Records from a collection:
# # # # # # #

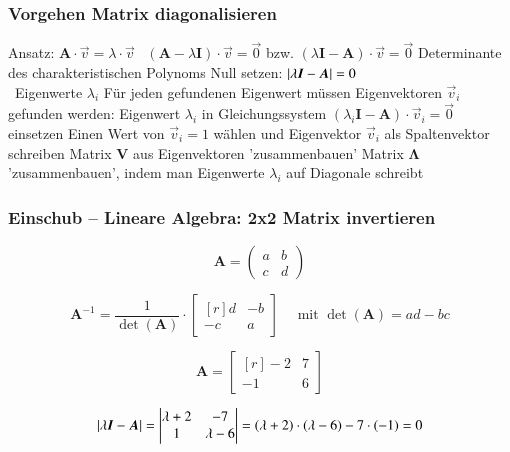 \subsubsection{Vorgehen Matrix diagonalisieren}

\begin{outline}
    \1 Ansatz: $ \bm{A} \cdot \vec{v} = \lambda \cdot \vec{v}$ \textrightarrow\ $(\bm{A} - \lambda \bm{I}) \cdot \vec{v} = \vec{0}$ bzw. 
        $(\lambda \bm{I} - \bm{A}) \cdot \vec{v} = \vec{0}$
    \1 Determinante des charakteristischen Polynoms Null setzen: $\left|\lambda \bm{I} - \bm{A}\right| = 0$ \\
        \textrightarrow\ Eigenwerte $\lambda_i$ 
    \1 Für jeden gefundenen Eigenwert müssen Eigenvektoren $\vec{v}_i$ gefunden werden:
        \2 Eigenwert $\lambda_i$ in Gleichungssystem $(\lambda_i \bm{I} - \bm{A}) \cdot \vec{v}_i = \vec{0}$ einsetzen
        \2 Einen Wert von $\vec{v}_i = 1$ wählen und Eigenvektor $\vec{v}_i$ als Spaltenvektor schreiben
    \1 Matrix $\bm{V}$ aus Eigenvektoren 'zusammenbauen'
    \1 Matrix $\bm{\Lambda}$ 'zusammenbauen', indem man Eigenwerte $\lambda_i$ auf Diagonale schreibt
\end{outline}


\subsubsection{Einschub -- Lineare Algebra: 2x2 Matrix invertieren}

\begin{minipage}[b]{0.33\columnwidth}
    $$ \bm{A} = 
    \begin{pmatrix}
        a & b \\
        c & d 
    \end{pmatrix} $$
\end{minipage}
\hfill
\begin{minipage}[b]{0.66\columnwidth}
    $$ \bm{A}^{-1} = \frac{1}{\det(\bm{A})} \cdot 
    \begin{bmatrix*}[r]
        d & -b \\
        -c & a 
    \end{bmatrix*} \quad \text{ mit } \det(\bm{A}) = ad - bc $$
\end{minipage}



\begin{minipage}[c]{0.25\columnwidth}
    $$ \bm{A} = \begin{bmatrix*}[r]
        -2 & 7 \\
        -1 & 6 
    \end{bmatrix*}$$ 
\end{minipage}
\hfill
\begin{minipage}[c]{0.72\columnwidth}
    $$ \abs{\lambda \bm{I} - \bm{A}} = \begin{vmatrix*}[c]
        \lambda + 2 & -7 \\
        1 & \lambda - 6 
    \end{vmatrix*} = (\lambda + 2) \cdot (\lambda - 6) - 7 \cdot (-1) = 0 $$
\end{minipage}

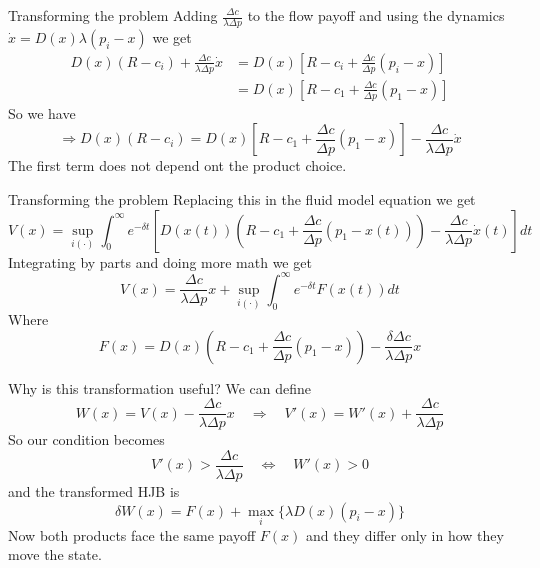 \documentclass[10pt]{beamer}
\begin{document}
\begin{frame}{Transforming the problem}
    Adding $\frac{\Delta c}{\lambda\Delta p}$ to the flow payoff and using the dynamics $\dot x = D(x)\lambda(p_i - x)$ we get
    \begin{align*}
        D(x)(R-c_i)+\frac{\Delta c}{\lambda\Delta p}\dot x
        &=D(x)\left[R-c_i+\frac{\Delta c}{\Delta p}(p_i-x)\right]\\
        &=D(x)\left[R-c_1+\frac{\Delta c}{\Delta p}(p_1-x)\right]
    \end{align*}
    So we have 
    \begin{equation*}
        \Rightarrow D(x)(R-c_i) =D(x)\left[R-c_1+\frac{\Delta c}{\Delta p}(p_1-x)\right] -\frac{\Delta c}{\lambda\Delta p}\dot x
    \end{equation*}
    The first term does not depend ont the product choice.
\end{frame}


\begin{frame}{Transforming the problem}
    Replacing this in the fluid model equation we get
    \begin{equation*}
        V(x) = \sup_{i(\cdot)} \int_{0}^{\infty} e^{-\delta t}\left[D(x(t))\left(R-c_1 + \frac{\Delta c}{\Delta p}(p_1-x(t))\right)-\frac{\Delta c}{\lambda\Delta p}\dot x(t)\right]dt
    \end{equation*} 
    Integrating by parts and doing more math we get
    \begin{equation}
        V(x) = \frac{\Delta c}{\lambda\Delta p} x + \sup_{i(\cdot)} \int_{0}^{\infty} e^{-\delta t} F(x(t))dt
    \end{equation} 
    Where 
    \begin{equation*}
        F(x) = D(x)\left(R-c_1 + \frac{\Delta c}{\Delta p}(p_1-x)\right)-\frac{\delta\Delta c}{\lambda\Delta p}x
    \end{equation*}
\end{frame}

\begin{frame}{Why is this transformation useful?}
    We can define 
    \begin{equation*}
        W(x) = V(x) - \frac{\Delta c}{\lambda \Delta p}x \quad \Rightarrow \quad V'(x) = W'(x) + \frac{\Delta c}{\lambda \Delta p}
    \end{equation*}
    \pause
    So our condition becomes
    \begin{equation*}
          V'(x) > \frac{\Delta c}{\lambda \Delta p} \quad \iff \quad W'(x) > 0
    \end{equation*}
    \pause
    and the transformed HJB is 
    \begin{equation}
        \delta W(x) = F(x) + \max_{i} \{ \lambda D(x)(p_i - x) \}
    \end{equation}
    \pause
    Now both products face the same payoff $F(x)$ and they differ only in how they move the state.
\end{frame}
\end{document}
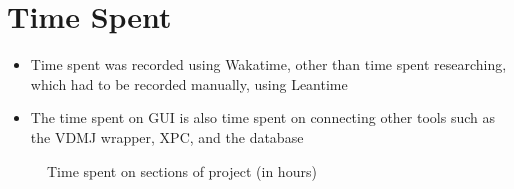\documentclass[../dissertation.tex]{subfiles}
\begin{document}
\section{Time Spent}
\begin{itemize}
  \item Time spent was recorded using Wakatime, other than time spent
    researching, which had to be recorded manually, using Leantime
  \item The time spent on GUI is also time spent on connecting other tools
    such as the VDMJ wrapper, XPC, and the database
\end{itemize}
\begin{figure}[!htp]
  \centering
  \caption{Time spent on sections of project (in hours)}
\end{figure}
\end{document}
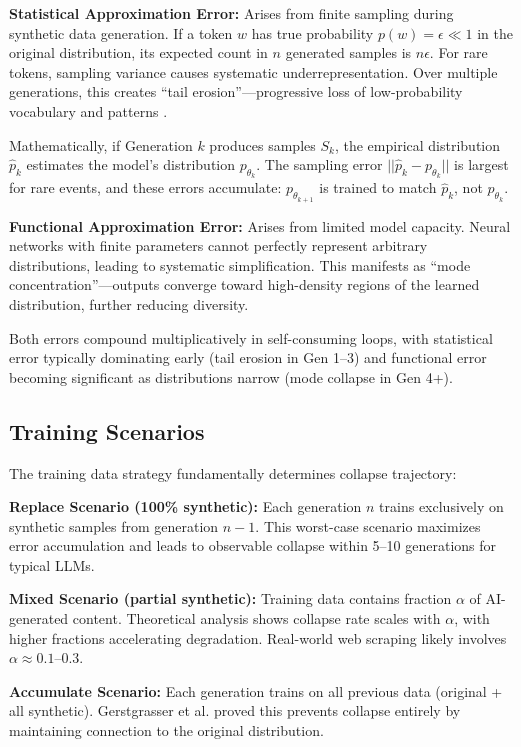 \documentclass[conference]{IEEEtran}
\begin{document}
\textbf{Statistical Approximation Error:} Arises from finite sampling during synthetic data generation. If a token $w$ has true probability $p(w) = \epsilon \ll 1$ in the original distribution, its expected count in $n$ generated samples is $n\epsilon$. For rare tokens, sampling variance causes systematic underrepresentation. Over multiple generations, this creates ``tail erosion''---progressive loss of low-probability vocabulary and patterns \cite{dohmatob2025strong, shumailov2024nature}.

Mathematically, if Generation $k$ produces samples $S_k$, the empirical distribution $\hat{p}_k$ estimates the model's distribution $p_{\theta_k}$. The sampling error $||\hat{p}_k - p_{\theta_k}||$ is largest for rare events, and these errors accumulate: $p_{\theta_{k+1}}$ is trained to match $\hat{p}_k$, not $p_{\theta_k}$.

\textbf{Functional Approximation Error:} Arises from limited model capacity. Neural networks with finite parameters cannot perfectly represent arbitrary distributions, leading to systematic simplification. This manifests as ``mode concentration''---outputs converge toward high-density regions of the learned distribution, further reducing diversity.

Both errors compound multiplicatively in self-consuming loops, with statistical error typically dominating early (tail erosion in Gen 1--3) and functional error becoming significant as distributions narrow (mode collapse in Gen 4+).

\subsection{Training Scenarios}

The training data strategy fundamentally determines collapse trajectory:

\textbf{Replace Scenario (100\% synthetic):} Each generation $n$ trains exclusively on synthetic samples from generation $n-1$. This worst-case scenario maximizes error accumulation and leads to observable collapse within 5--10 generations for typical LLMs.

\textbf{Mixed Scenario (partial synthetic):} Training data contains fraction $\alpha$ of AI-generated content. Theoretical analysis \cite{dohmatob2025strong} shows collapse rate scales with $\alpha$, with higher fractions accelerating degradation. Real-world web scraping likely involves $\alpha \approx 0.1$--$0.3$.

\textbf{Accumulate Scenario:} Each generation trains on all previous data (original + all synthetic). Gerstgrasser et al. \cite{gerstgrasser2024inevitable} proved this prevents collapse entirely by maintaining connection to the original distribution.
\end{document}
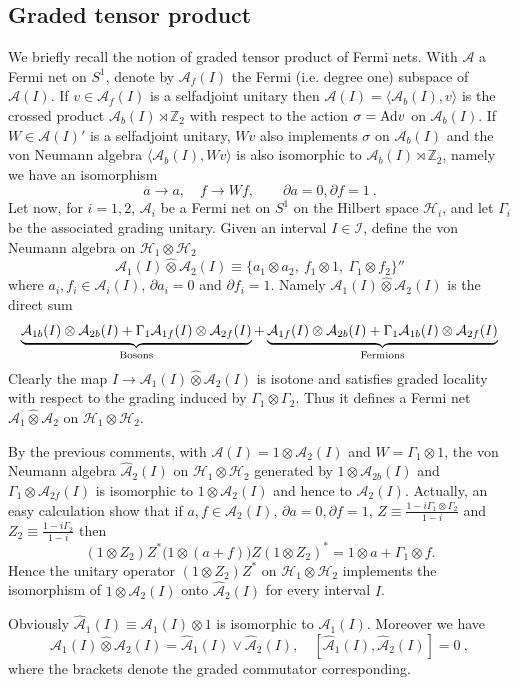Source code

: \documentclass[11pt]{article}
\def\Ad{{\hbox{\rm Ad}}}
\def\A{{\cal A}}
\def\I{{\cal I}}
\def\H{{\cal H}}
\def\s{{\sigma}}
\def\A{{\mathcal A}}
\def\H{{\mathcal H}}
\def\I{{\mathcal I}}
\begin{document}
\subsection{Graded tensor product} 
We briefly recall the notion of graded tensor product of Fermi nets. With $\A$ a Fermi net on $S^1$, denote by $\A_f(I)$ the Fermi (i.e. degree one) subspace of $\A(I)$. If $v\in\A_f(I)$ is a selfadjoint unitary then $\A(I)= \langle\A_b(I),v\rangle$ is the crossed product $\A_b(I)\rtimes \mathbb Z_2$ with respect to the action $\s =\Ad v$ on $\A_b(I)$. If $W\in\A(I)'$ is a selfadjoint unitary, $W v$ also implements $\s$ on $\A_b(I)$ and the von Neumann algebra $\langle\A_b(I),W v\rangle$ is also isomorphic to $\A_b(I)\rtimes \mathbb Z_2$, namely we have an isomorphism
\[
a\to a,\quad f\to W f, \qquad \partial a = 0, \partial f = 1\ .
\]
Let now, for $i=1,2$, $\A_i$ be a Fermi net on $S^1$ on the Hilbert 
space $\H_i$, and let $\Gamma_i$ be the associated grading unitary. 
Given an interval $I\in\I$, define the von Neumann algebra on $\H_1\otimes\H_2$
\[
\A_1(I)\hat\otimes\A_2(I)\equiv
\{a_1\otimes a_2,\  f_1\otimes 1,\  \Gamma_1\otimes f_2\}''
\]
where $a_i,f_i\in\A_i(I)$, $\partial a_i =0$ and $\partial f_i =1$. Namely $\A_1(I)\hat\otimes\A_2(I) $ is the direct sum
\[
\underbrace{\A_{1b}(I)\otimes\A_{2b}(I) + \Gamma_1\A_{1f}(I)\otimes\A_{2f}(I)}_{\rm Bosons}
+ \underbrace{\A_{1f}(I)\otimes \A_{2b}(I) + \Gamma_1 \A_{1b}(I)\otimes\A_{2f}(I)}_{\rm Fermions}
\]
Clearly the map $I\to \A_1(I)\hat\otimes\A_2(I)$ is isotone and satisfies graded
locality with respect to the grading induced by $\Gamma_1 \otimes \Gamma_2$. 
Thus it defines a Fermi net $\A_1 \hat\otimes \A_2$ on $\H_1\otimes \H_2$. 

By the previous comments, with $\A(I) = 1 
\otimes \A_2(I)$ and $W=\Gamma_1\otimes 1$, the von Neumann algebra $\hat\A_2(I)$ on 
$\H_1\otimes\H_2$ generated by $1\otimes\A_{2b}(I)$ and $\Gamma_1\otimes \A_{2f}(I)$ 
is isomorphic to $1\otimes\A_2(I)$ and hence to $\A_2(I)$. Actually, an easy 
calculation show that 
if $a, f \in \A_2(I)$, $\partial a = 0, \partial f = 1$, 
$Z\equiv \frac{1-i\Gamma_1\otimes\Gamma_2}{1-i}$ and 
 $Z_2\equiv \frac{1-i\Gamma_2}{1-i}$ then
$$(1\otimes Z_2)Z^*\big(1\otimes (a+f)\big)Z(1\otimes Z_2)^*= 1\otimes a + 
\Gamma_1\otimes f.$$
Hence the unitary operator $(1\otimes Z_2)Z^*$ on $\H_1\otimes\H_2$ implements 
the isomorphism of $1\otimes\A_2(I)$ onto $\hat\A_2(I)$ for every interval $I$. 
  
Obviously $\hat\A_1(I)\equiv \A_1(I)\otimes 1$ is isomorphic to $\A_1(I)$. Moreover 
we have 
\begin{equation}
\label{gradedtensor}
\A_1(I)\hat\otimes\A_2(I) = \hat\A_1(I)\vee\hat\A_2(I),\quad [\hat\A_1(I),\hat\A_2(I)] = 0\ ,
\end{equation}
where the brackets denote the graded commutator corresponding.
\end{document}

# # # # # # #

→ Brief:
The count of lines above that include the string "Eigenwerte" is the sole expected answer.

→ Exercise response:
2